Analgesic bisbenzylisoquinoline alkaloids from the rhizoma of Menispermum dauricum DC.

Fifteen new bisbenzylisoquinoline alkaloids (1-15) were isolated from the rhizome of Menispermum dauricum DC. Compounds 1-9 were new N-oxides of dauricine-type alkaloids. Compounds 10-14 were rare tail-to-tail quaternary alkaloids. Their structures were characterized by comprehensive analysis of spectroscopic data, and absolute configurations were established from electronic circular dichroism (ECD) data and ECD calculations.
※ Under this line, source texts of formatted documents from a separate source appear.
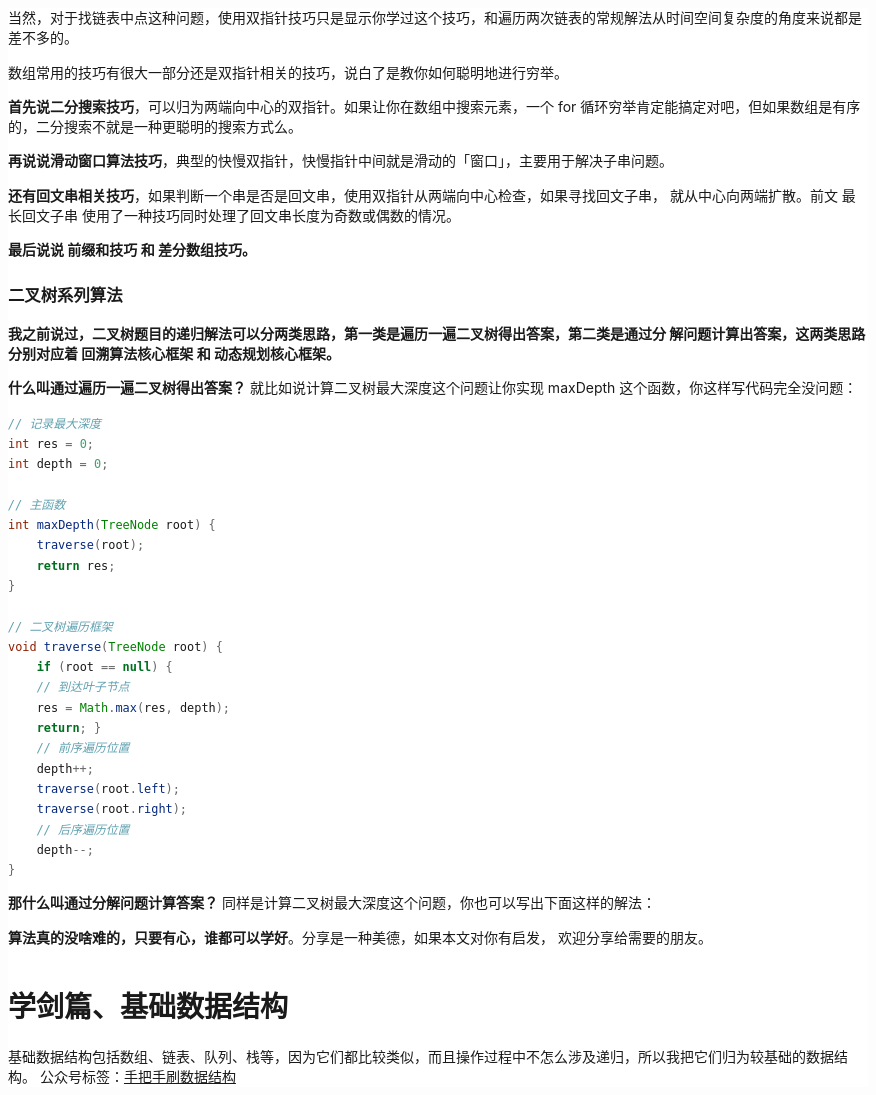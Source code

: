当然，对于找链表中点这种问题，使⽤双指针技巧只是显示你学过这个技巧，和遍历两次链表的常规解法从时间空间复杂度的⻆度来说都是差不多的。

数组常⽤的技巧有很⼤⼀部分还是双指针相关的技巧，说⽩了是教你如何聪明地进⾏穷举。

**⾸先说⼆分搜索技巧**，可以归为两端向中⼼的双指针。如果让你在数组中搜索元素，⼀个 for 循环穷举肯定能搞定对吧，但如果数组是有序的，⼆分搜索不就是⼀种更聪明的搜索⽅式么。

**再说说滑动窗⼝算法技巧**，典型的快慢双指针，快慢指针中间就是滑动的「窗⼝」，主要⽤于解决⼦串问题。

**还有回⽂串相关技巧**，如果判断⼀个串是否是回⽂串，使⽤双指针从两端向中⼼检查，如果寻找回⽂⼦串， 就从中⼼向两端扩散。前⽂ 最⻓回⽂⼦串 使⽤了⼀种技巧同时处理了回⽂串⻓度为奇数或偶数的情况。

**最后说说 前缀和技巧 和 差分数组技巧。**


### ⼆叉树系列算法

**我之前说过，⼆叉树题⽬的递归解法可以分两类思路，第⼀类是遍历⼀遍⼆叉树得出答案，第⼆类是通过分 解问题计算出答案，这两类思路分别对应着 回溯算法核⼼框架 和 动态规划核⼼框架。**

**什么叫通过遍历⼀遍⼆叉树得出答案？**
就⽐如说计算⼆叉树最⼤深度这个问题让你实现 maxDepth 这个函数，你这样写代码完全没问题：
```java
// 记录最⼤深度
int res = 0;
int depth = 0;

// 主函数
int maxDepth(TreeNode root) {
    traverse(root);
    return res;
}

// ⼆叉树遍历框架
void traverse(TreeNode root) {
    if (root == null) {
    // 到达叶⼦节点
    res = Math.max(res, depth);
    return; }
    // 前序遍历位置
    depth++;
    traverse(root.left);
    traverse(root.right);
    // 后序遍历位置
    depth--;
}
```


**那什么叫通过分解问题计算答案？** 
同样是计算⼆叉树最⼤深度这个问题，你也可以写出下⾯这样的解法：


**算法真的没啥难的，只要有⼼，谁都可以学好**。分享是⼀种美德，如果本⽂对你有启发， 欢迎分享给需要的朋友。



# 学剑篇、基础数据结构
基础数据结构包括数组、链表、队列、栈等，因为它们都⽐较类似，⽽且操作过程中不怎么涉及递归，所以我把它们归为较基础的数据结构。 
公众号标签：[⼿把⼿刷数据结构](https://mp.weixin.qq.com/mp/appmsgalbum?__biz=MzAxODQxMDM0Mw==&action=getalbum&album_id=1318892385270808576)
Compounds were assayed on analgesic-related G-protein coupled receptors (GPCRs) including dopamine D1 and D2 receptors, opioid Mu receptor and muscarinic M3 receptor. Compound 1 showed high affinity and selective antagonistic activity on the M3 receptor with an IC50 value of 2.2 ± 0.5 μM; compound 15 exhibited the highest antagonistic affinity among the evaluated compounds on Mu (IC50 = 1.1 ± 0.6 μM) and it also acted as a D1 receptor antagonist (IC50 = 8.8 ± 2.9 μM). These findings expanded the existing library of bisbenzylisoquinoline alkaloids and provided new structures for the related future drug design and synthesis.